Using LSM as the reference for patient classification, the overall NRI for LSN and LSPS was 0.05 and −0.01, respectively. The NRI of patients with CSPH was 0.25 and 0.06 for LSN and LSPS, respectively. The NRI of patients without CSPH was −0.20 and −0.07 for LSN and LSPS, respectively.
Although tumour location (i.e. right or left liver) did not significantly influence LSN, LSM or LSPS values in the overall per-protocol population (p = 0.06–0.53; Supplemental Table S4), median LSM values tended to be higher when HCC was located in the right liver lobe (p = 0.06). Therefore, we performed a more detailed analysis (presented in Supplemental Fig. S1 and Table S4) and found that, in the 13 patients with HCC ≥10 cm, CSPH was correctly assessed in 12 (92%) patients with LSN, and in only 5 (38%) patients with LSM and LSPS (p = 0.011). The other 8 patients were misclassified as having CSPH because of elevated LSM or LSPS values (all >55 kPa or >1.5, respectively). All tumours were located in the right liver (Supplemental Fig. S1). A detailed comparison of LSN, LSM, and LSPS values according to HCC size (i.e. < or ≥10 cm) and location, and to the presence of CSPH is provided in Supplemental Table S4.
Value of LSN, LSM, and LSPS to rule in or rule out CSPH in the intention-to-diagnose cohort
In the intention-to-diagnose cohort, the previously proposed10 LSN cut-off values of <2.5 ruled out the presence of CSPH in 52 patients with a negative predictive value of 100%, and ≥3.10 ruled-in CSPH in 25 patients with a positive predictive value of 72% (18/25 patients with CSPH). A total of 63 patients (45%) had either an unreliable or intermediate LSN score (LSN value ≥2.5 and <3.1, respectively). These rule-in and -out thresholds resulted in 70/140 (50%) correctly classified patients with an error of 9%.

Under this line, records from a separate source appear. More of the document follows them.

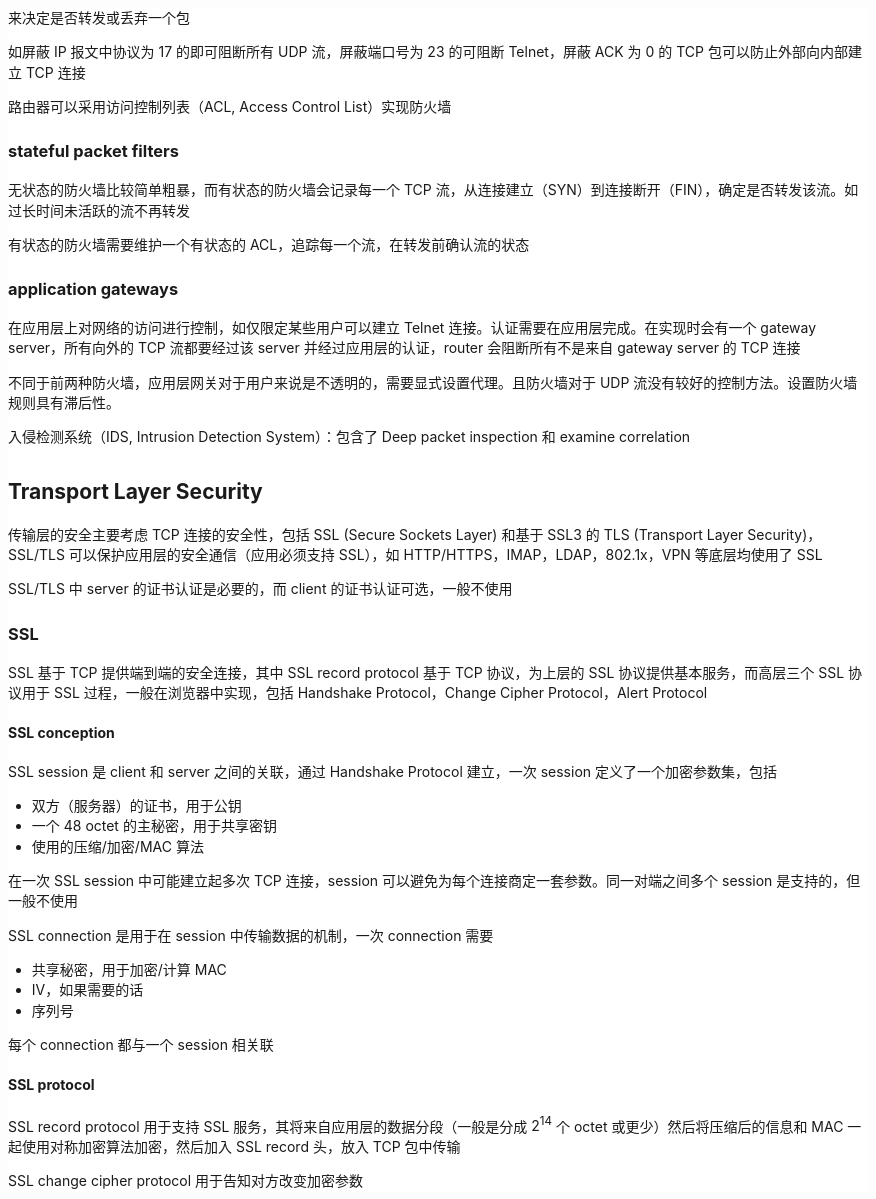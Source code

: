 来决定是否转发或丢弃一个包

如屏蔽 IP 报文中协议为 17 的即可阻断所有 UDP 流，屏蔽端口号为 23 的可阻断 Telnet，屏蔽 ACK 为 0 的 TCP 包可以防止外部向内部建立 TCP 连接

路由器可以采用访问控制列表（ACL, Access Control List）实现防火墙

### stateful packet filters

无状态的防火墙比较简单粗暴，而有状态的防火墙会记录每一个 TCP 流，从连接建立（SYN）到连接断开（FIN），确定是否转发该流。如过长时间未活跃的流不再转发

有状态的防火墙需要维护一个有状态的 ACL，追踪每一个流，在转发前确认流的状态

### application gateways

在应用层上对网络的访问进行控制，如仅限定某些用户可以建立 Telnet 连接。认证需要在应用层完成。在实现时会有一个 gateway server，所有向外的 TCP 流都要经过该 server 并经过应用层的认证，router 会阻断所有不是来自 gateway server 的 TCP 连接

不同于前两种防火墙，应用层网关对于用户来说是不透明的，需要显式设置代理。且防火墙对于 UDP 流没有较好的控制方法。设置防火墙规则具有滞后性。

入侵检测系统（IDS, Intrusion Detection System）：包含了 Deep packet inspection 和 examine correlation

## Transport Layer Security

传输层的安全主要考虑 TCP 连接的安全性，包括 SSL (Secure Sockets Layer) 和基于 SSL3 的 TLS (Transport Layer Security)，SSL/TLS 可以保护应用层的安全通信（应用必须支持 SSL），如 HTTP/HTTPS，IMAP，LDAP，802.1x，VPN 等底层均使用了 SSL

SSL/TLS 中 server 的证书认证是必要的，而 client 的证书认证可选，一般不使用

### SSL

SSL 基于 TCP 提供端到端的安全连接，其中 SSL record protocol 基于 TCP 协议，为上层的 SSL 协议提供基本服务，而高层三个 SSL 协议用于 SSL 过程，一般在浏览器中实现，包括 Handshake Protocol，Change Cipher Protocol，Alert Protocol

#### SSL conception

SSL session 是 client 和 server 之间的关联，通过 Handshake Protocol 建立，一次 session 定义了一个加密参数集，包括

* 双方（服务器）的证书，用于公钥
* 一个 48 octet 的主秘密，用于共享密钥
* 使用的压缩/加密/MAC 算法

在一次 SSL session 中可能建立起多次 TCP 连接，session 可以避免为每个连接商定一套参数。同一对端之间多个 session 是支持的，但一般不使用

SSL connection 是用于在 session 中传输数据的机制，一次 connection 需要

* 共享秘密，用于加密/计算 MAC
* IV，如果需要的话
* 序列号

每个 connection 都与一个 session 相关联

#### SSL protocol

SSL record protocol 用于支持 SSL 服务，其将来自应用层的数据分段（一般是分成 $2^{14}$ 个 octet 或更少）然后将压缩后的信息和 MAC 一起使用对称加密算法加密，然后加入 SSL record 头，放入 TCP 包中传输

SSL change cipher protocol 用于告知对方改变加密参数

The previously proposed LSM cut-off values <13.6 kPa16 ruled out the presence of CSPH in 63 patients with a negative predictive value of 93% (59 without CSPH), and ≥21 kPa ruled in CSPH in 43 patients with a positive predictive value of 60% (26 with CSPH). A total of 34 patients had either an unreliable or intermediate value (LSM value ≥13.6 and <21 kPa). Rule-in and -out thresholds resulted in 85/140 (61%) patients correctly classified, with an error of 20%.
The previously proposed8 LSPS cut-off values <1.08 ruled out the presence of CSPH in 69 patients with a negative predictive value of 91% (63 without CSPH), and ≥2.06 ruled in CSPH in 33 patients with a positive predictive value of 70% (23 with CSPH). A total of 38 patients had an unreliable or intermediate LSPS score (LSPS value ≥1.08 and <2.06). Rule-in and -out thresholds resulted in 86/140 (61%) patients correctly classified, with an error of 15%.
Performance of the combination of LSN and LSPS for estimating CSPH in the intention-to-diagnose cohort
Combining the rule-in and -out thresholds for both LSN and LSPS8,10 successfully stratified patients with an increasing risk of CSPH (Fig. 3). This combination was chosen because LSPS has been shown to outperform LSM alone for patient classification. Briefly, of the 27 patients with both LSN ≥2.50 and LSPS ≥2.06, 23 (85%) had CSPH. By contrast, none of the 52 patients with LSN values <2.50 had CSPH, regardless of LSPS values.
Based on these observations, a 2-step diagnostic algorithm applying first LSN and then LSPS in the subset of 88 patients with either LSN ≥2.5 or an unreliable LSN was designed. In the latter group (n = 88), a LSPS <1.08 ruled-out CSPH in 39 patients with a negative predictive value of 85% (33 patients without CSPH), whereas a LSPS >2.06 ruled in CSPH in 27 patients with a positive predictive value of 85% (23 patients with CSPH). Therefore, applying the LSPS score after the LSN measurement correctly reclassified 56/88 patients (64%). Overall, this 2-step algorithm had an AUROC of 0.874 (95% CI: 0.760–0.949) for the diagnosis of CSPH, and resulted in 108/140 correctly classified patients (77%), with an error of 8% (Fig. 4). Applying this algorithm to the subset of 91/140 patients with HCC based on Milan Criteria correctly classified 65/91 (71%) patients with 10% error (AUROC 0.851; 95%CI: 0.760–0.942). Details of the calibration of this model are provided in the Supplemental Material.
Discussion
The aim of the present study was to compare the diagnostic performance of the quantification of LSN on CT images and LSM measured by TE, either alone or in a derived score, for the diagnosis of CSPH in patients with cirrhosis during the initial preoperative work-up for HCC surgery. Our results showed that the feasibility and diagnostic performance of LSN and LSM are similar. Moreover, the combination of tests correctly classified approximately three-quarters of the patients as with or without CSPH, and had clinically acceptable error rates.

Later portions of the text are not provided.